You will see the CLI creating several experiments that will run in parallel:

Starting eager mode...
Creating 15 operations
A new run `b6cdaaee8ce74e25bc057e23196b24e6` was created
...

Analyzing the experiments

multiple-experiments-in-parallel

Sorting the experiments based on their accuracy metric

sorting-experiments

Comparing accuracy against n_neighbors

visualizing-accuracy-n_neighbors

Selecting the best model by accuracy

In our script we used Polyaxon to log a model every time we run an experiment:

# Logging the model
tracking.log_model(model_path, name="iris-model", framework="scikit-learn")

model-lineage

Deploying the model as an Iris Classification App

We will deploy a simple streamlit app that will load our model and display an app that makes a prediction based on the features and displays an image corresponding to the flower class.

import streamlit as st
import pandas as pd
import joblib
import argparse

from PIL import Image


def load_model(model_path: str):
    model = open(model_path, "rb")
    return joblib.load(model)


if __name__ == '__main__':
    parser = argparse.ArgumentParser()
    parser.add_argument(
        '--model-path',
        type=str,
    )
    args = parser.parse_args()

    setosa = Image.open("images/iris-setosa.png")
    versicolor = Image.open("images/iris-versicolor.png")
    virginica = Image.open("images/iris-virginica.png")
    classifier = load_model(args.model_path)

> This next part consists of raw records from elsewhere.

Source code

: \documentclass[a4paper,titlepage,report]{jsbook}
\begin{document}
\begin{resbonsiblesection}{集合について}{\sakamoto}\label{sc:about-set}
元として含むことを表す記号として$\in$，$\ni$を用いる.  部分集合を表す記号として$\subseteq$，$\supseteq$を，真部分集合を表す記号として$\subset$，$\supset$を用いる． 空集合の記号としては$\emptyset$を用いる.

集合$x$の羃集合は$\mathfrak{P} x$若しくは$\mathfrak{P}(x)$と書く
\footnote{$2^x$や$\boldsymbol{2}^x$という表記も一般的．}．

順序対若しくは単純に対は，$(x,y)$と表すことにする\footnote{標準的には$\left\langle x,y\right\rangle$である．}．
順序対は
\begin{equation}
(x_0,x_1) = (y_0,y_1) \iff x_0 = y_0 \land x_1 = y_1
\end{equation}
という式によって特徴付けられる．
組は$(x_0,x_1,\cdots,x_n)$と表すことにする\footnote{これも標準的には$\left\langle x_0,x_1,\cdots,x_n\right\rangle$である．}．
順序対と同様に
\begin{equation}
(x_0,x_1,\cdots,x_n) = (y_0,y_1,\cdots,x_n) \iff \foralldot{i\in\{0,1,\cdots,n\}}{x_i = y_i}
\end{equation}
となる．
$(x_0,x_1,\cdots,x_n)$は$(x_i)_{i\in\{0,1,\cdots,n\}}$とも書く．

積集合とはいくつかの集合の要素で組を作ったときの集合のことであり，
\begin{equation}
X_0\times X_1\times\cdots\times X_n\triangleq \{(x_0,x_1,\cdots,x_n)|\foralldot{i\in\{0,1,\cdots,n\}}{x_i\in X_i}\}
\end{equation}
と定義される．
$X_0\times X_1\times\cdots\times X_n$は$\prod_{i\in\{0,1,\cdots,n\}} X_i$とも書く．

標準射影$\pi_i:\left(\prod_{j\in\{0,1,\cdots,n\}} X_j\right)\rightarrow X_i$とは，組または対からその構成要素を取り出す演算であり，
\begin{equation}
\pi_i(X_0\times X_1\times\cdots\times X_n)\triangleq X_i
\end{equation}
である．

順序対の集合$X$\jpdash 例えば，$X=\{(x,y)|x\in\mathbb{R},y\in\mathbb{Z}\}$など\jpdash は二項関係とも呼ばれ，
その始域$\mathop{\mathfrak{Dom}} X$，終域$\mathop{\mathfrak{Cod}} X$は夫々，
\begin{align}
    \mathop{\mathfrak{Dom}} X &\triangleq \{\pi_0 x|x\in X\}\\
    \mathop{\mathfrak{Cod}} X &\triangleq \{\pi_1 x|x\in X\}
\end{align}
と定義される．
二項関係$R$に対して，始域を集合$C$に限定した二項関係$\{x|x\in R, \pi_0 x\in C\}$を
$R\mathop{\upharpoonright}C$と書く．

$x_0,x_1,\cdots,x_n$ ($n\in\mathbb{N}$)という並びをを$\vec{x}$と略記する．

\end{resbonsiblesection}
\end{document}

    st.title("Iris flower species Classification")
    st.sidebar.title("Features")
    parameter_list = [
        "Sepal length (cm)",
        "Sepal Width (cm)",
        "Petal length (cm)",
        "Petal Width (cm)"
    ]
    sliders = []
    for parameter, parameter_df in zip(parameter_list, ['5.2', '3.2', '4.2', '1.2']):
        values = st.sidebar.slider(
            label=parameter,
            key=parameter,
            value=float(parameter_df),
            min_value=0.0,
            max_value=8.0,
            step=0.1
        )
        sliders.append(values)

    input_variables = pd.DataFrame([sliders], columns=parameter_list)

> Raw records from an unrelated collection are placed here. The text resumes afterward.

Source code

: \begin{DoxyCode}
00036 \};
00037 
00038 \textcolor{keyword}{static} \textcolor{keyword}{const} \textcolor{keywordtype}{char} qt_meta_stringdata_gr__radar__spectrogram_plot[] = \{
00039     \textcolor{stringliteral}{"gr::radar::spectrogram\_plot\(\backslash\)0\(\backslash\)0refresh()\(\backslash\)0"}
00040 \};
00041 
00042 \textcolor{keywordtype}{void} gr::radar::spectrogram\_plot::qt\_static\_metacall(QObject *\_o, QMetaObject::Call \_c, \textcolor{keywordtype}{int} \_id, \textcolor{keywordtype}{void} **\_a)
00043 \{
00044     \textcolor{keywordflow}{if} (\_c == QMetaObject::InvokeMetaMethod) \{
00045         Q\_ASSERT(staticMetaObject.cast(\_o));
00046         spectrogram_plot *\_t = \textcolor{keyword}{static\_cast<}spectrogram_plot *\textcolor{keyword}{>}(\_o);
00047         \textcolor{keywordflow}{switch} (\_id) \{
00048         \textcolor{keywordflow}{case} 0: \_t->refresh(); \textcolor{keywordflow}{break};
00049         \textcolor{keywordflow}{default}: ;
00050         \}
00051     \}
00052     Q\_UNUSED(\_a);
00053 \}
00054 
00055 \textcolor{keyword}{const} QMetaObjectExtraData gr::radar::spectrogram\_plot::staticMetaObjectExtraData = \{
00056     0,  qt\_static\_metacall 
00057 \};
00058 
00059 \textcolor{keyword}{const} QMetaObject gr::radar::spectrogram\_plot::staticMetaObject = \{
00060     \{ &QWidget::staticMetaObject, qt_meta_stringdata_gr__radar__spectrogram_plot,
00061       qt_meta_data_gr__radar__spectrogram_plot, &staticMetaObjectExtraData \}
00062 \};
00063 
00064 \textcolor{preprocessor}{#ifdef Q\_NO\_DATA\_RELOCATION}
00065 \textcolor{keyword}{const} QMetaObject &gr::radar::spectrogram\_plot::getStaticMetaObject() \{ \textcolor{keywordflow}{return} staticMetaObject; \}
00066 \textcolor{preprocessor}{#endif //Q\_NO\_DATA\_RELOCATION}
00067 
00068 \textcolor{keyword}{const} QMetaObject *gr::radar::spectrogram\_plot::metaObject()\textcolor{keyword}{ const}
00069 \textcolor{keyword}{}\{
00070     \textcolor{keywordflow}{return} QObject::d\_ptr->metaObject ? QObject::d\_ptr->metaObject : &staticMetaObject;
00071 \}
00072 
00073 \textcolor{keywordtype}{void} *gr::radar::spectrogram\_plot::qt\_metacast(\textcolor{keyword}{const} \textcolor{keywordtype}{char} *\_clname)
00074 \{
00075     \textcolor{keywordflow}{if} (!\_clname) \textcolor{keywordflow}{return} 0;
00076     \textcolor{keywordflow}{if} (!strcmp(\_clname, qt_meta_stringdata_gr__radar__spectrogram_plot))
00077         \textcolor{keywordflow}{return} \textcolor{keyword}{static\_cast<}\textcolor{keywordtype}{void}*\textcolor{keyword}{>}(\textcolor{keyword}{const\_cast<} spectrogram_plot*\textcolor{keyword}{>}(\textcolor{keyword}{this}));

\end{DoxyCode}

    prediction = classifier.predict(input_variables)
    if prediction == 0:

    elif prediction == 1:
        st.image(versicolor)
    else:
        st.image(virginica)

Let’s schedule the app with Polyaxon

polyaxon run --url=https://raw.githubusercontent.com/polyaxon/polyaxon-examples/master/in_cluster/sklearn/iris/streamlit-polyaxonfile.yml -P uuid=86ffaea976c647fba813fca9153781ff

Note that the uuid 86ffaea976c647fba813fca9153781ff will be different in your use case.

classification-app

Conclusion

In this tutorial, we went through an end-to-end process of training and deploying a simple classification app using Kubernetes, Streamlit, and Polyaxon. You can find the source code for this tutorial in this repo.